= WORK REQUIRED =
Print exactly the lines from the line with "- Initial commit" to the last line of the data, please, both included.

Collected data entries:
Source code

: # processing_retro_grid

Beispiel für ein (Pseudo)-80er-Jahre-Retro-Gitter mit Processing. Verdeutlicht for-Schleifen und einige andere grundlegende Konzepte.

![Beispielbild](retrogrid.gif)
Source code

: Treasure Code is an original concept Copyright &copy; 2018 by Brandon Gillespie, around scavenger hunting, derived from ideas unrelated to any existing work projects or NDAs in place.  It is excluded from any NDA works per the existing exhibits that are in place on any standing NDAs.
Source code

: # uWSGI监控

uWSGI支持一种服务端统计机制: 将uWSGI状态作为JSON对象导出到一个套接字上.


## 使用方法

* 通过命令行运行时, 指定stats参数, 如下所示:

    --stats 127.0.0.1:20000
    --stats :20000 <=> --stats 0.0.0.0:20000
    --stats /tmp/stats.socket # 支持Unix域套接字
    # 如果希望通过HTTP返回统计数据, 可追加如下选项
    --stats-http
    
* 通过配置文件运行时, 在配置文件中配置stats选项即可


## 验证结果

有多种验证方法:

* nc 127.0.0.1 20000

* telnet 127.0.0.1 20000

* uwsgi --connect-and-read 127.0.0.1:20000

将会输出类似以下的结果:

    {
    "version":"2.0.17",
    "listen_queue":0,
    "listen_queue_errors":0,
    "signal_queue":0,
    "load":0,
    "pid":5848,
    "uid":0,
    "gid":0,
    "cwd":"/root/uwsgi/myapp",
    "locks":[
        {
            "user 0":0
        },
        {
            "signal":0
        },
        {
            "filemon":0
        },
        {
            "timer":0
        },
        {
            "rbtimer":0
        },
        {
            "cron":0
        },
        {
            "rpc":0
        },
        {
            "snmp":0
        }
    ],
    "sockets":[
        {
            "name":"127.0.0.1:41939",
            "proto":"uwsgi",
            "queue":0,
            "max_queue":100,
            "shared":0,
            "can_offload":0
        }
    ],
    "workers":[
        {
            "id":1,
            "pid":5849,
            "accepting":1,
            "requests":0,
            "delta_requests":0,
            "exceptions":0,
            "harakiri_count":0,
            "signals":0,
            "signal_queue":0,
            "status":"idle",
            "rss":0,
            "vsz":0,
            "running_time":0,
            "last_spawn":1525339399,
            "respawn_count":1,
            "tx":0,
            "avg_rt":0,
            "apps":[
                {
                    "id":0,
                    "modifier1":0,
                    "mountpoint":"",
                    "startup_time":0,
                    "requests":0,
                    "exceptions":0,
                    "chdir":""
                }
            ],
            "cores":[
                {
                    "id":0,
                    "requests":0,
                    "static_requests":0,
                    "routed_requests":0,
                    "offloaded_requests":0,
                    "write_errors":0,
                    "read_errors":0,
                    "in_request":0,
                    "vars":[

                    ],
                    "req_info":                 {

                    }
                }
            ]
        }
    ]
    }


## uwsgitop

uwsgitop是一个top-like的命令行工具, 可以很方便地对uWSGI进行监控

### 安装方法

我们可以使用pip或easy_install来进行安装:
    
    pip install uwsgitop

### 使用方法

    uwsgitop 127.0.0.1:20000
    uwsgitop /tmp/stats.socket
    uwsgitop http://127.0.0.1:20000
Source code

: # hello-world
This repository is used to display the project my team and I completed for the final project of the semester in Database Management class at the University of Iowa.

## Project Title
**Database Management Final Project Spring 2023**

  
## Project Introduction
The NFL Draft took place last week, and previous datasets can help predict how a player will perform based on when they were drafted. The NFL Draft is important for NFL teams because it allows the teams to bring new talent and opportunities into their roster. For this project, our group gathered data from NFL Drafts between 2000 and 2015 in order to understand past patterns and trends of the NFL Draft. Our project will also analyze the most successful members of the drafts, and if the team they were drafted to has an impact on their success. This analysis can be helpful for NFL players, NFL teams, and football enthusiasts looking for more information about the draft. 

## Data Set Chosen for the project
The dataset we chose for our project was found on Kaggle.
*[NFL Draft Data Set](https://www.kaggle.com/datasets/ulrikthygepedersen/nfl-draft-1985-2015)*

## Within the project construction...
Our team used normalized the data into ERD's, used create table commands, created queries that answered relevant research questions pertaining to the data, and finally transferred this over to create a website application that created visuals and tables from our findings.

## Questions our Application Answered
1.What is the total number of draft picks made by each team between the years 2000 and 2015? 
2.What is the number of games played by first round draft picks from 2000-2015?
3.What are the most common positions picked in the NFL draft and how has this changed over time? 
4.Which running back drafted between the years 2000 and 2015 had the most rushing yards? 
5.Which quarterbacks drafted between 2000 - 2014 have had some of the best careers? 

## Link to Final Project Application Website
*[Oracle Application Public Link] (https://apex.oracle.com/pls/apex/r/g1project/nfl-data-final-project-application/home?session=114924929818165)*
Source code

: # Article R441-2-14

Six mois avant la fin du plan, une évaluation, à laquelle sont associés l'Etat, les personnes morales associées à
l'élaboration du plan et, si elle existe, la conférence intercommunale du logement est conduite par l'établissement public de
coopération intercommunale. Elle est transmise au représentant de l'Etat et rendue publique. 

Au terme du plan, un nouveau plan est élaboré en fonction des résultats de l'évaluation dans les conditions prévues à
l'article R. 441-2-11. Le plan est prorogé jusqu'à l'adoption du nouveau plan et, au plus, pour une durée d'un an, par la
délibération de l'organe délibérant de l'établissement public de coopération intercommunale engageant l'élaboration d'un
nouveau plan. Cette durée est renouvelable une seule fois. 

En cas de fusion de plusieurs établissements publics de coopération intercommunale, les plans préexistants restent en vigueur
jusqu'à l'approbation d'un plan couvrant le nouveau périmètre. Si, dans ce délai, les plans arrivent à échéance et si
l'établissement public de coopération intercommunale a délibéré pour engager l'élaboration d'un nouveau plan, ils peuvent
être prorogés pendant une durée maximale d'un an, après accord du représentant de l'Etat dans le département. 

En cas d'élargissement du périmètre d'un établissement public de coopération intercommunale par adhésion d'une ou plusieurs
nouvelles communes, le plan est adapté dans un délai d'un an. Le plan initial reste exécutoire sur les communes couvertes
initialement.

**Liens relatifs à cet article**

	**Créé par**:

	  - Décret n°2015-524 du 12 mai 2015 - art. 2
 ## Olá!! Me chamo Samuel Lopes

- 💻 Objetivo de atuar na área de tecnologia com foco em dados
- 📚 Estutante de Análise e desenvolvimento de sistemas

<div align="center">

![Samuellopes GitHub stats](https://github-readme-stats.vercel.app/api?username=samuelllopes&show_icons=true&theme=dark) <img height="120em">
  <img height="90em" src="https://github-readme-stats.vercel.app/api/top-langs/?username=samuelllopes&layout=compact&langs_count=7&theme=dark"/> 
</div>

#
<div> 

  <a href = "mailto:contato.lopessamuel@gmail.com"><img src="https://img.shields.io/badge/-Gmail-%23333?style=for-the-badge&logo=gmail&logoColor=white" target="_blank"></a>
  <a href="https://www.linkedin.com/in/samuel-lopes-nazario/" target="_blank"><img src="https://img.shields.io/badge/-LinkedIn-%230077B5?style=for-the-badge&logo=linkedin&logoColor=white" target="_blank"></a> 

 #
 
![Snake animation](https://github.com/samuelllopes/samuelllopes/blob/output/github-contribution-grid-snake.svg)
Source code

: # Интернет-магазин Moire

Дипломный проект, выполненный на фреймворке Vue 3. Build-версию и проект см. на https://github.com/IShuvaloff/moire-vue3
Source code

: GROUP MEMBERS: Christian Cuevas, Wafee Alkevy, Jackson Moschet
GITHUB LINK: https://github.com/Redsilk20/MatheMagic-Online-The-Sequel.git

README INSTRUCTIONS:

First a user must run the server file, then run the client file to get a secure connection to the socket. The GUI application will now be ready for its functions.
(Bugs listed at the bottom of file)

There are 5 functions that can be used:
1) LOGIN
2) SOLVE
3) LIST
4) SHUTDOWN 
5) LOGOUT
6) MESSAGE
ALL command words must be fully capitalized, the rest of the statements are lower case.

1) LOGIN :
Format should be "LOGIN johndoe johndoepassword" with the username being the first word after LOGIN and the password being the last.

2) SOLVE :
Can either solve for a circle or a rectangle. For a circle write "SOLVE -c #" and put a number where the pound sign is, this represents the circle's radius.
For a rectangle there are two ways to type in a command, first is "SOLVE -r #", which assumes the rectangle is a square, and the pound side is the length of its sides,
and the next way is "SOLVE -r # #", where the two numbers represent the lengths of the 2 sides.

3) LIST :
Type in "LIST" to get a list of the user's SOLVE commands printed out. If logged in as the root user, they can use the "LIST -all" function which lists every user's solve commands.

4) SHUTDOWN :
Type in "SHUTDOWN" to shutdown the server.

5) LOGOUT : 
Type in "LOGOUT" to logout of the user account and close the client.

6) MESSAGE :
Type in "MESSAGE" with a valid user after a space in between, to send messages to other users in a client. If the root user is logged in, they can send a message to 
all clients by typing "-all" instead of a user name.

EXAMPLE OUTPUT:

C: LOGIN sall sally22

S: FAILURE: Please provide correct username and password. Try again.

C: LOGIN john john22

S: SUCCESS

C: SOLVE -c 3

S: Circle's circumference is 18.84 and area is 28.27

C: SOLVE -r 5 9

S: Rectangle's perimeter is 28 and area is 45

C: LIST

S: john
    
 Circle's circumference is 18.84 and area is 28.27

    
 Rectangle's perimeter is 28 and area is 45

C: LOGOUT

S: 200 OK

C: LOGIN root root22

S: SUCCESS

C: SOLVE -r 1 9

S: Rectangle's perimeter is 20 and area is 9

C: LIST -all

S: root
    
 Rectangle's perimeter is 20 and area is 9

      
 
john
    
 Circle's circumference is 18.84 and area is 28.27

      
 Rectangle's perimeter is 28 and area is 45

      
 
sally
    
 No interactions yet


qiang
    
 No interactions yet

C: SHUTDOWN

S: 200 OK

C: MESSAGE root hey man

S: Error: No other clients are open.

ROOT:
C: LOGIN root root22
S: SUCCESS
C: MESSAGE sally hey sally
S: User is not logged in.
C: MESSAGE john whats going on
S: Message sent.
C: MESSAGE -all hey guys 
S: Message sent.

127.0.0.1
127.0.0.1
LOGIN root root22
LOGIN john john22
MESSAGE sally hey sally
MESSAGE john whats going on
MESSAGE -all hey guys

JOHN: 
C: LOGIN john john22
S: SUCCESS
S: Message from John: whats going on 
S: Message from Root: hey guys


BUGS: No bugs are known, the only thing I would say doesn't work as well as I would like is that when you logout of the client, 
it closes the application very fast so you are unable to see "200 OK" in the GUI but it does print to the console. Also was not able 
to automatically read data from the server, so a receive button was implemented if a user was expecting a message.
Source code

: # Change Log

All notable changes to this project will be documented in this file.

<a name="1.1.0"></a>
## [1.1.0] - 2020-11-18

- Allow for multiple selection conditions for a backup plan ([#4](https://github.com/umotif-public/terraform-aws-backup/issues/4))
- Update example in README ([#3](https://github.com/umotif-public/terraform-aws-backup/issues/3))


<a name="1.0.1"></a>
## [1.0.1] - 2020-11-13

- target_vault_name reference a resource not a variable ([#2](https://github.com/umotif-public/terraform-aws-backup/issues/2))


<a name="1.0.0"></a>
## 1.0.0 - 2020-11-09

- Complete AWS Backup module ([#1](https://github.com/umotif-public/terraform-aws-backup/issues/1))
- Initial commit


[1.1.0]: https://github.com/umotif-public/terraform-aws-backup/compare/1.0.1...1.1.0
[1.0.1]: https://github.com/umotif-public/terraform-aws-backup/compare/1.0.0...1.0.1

= RESULT =
- Initial commit


[1.1.0]: https://github.com/umotif-public/terraform-aws-backup/compare/1.0.1...1.1.0
[1.0.1]: https://github.com/umotif-public/terraform-aws-backup/compare/1.0.0...1.0.1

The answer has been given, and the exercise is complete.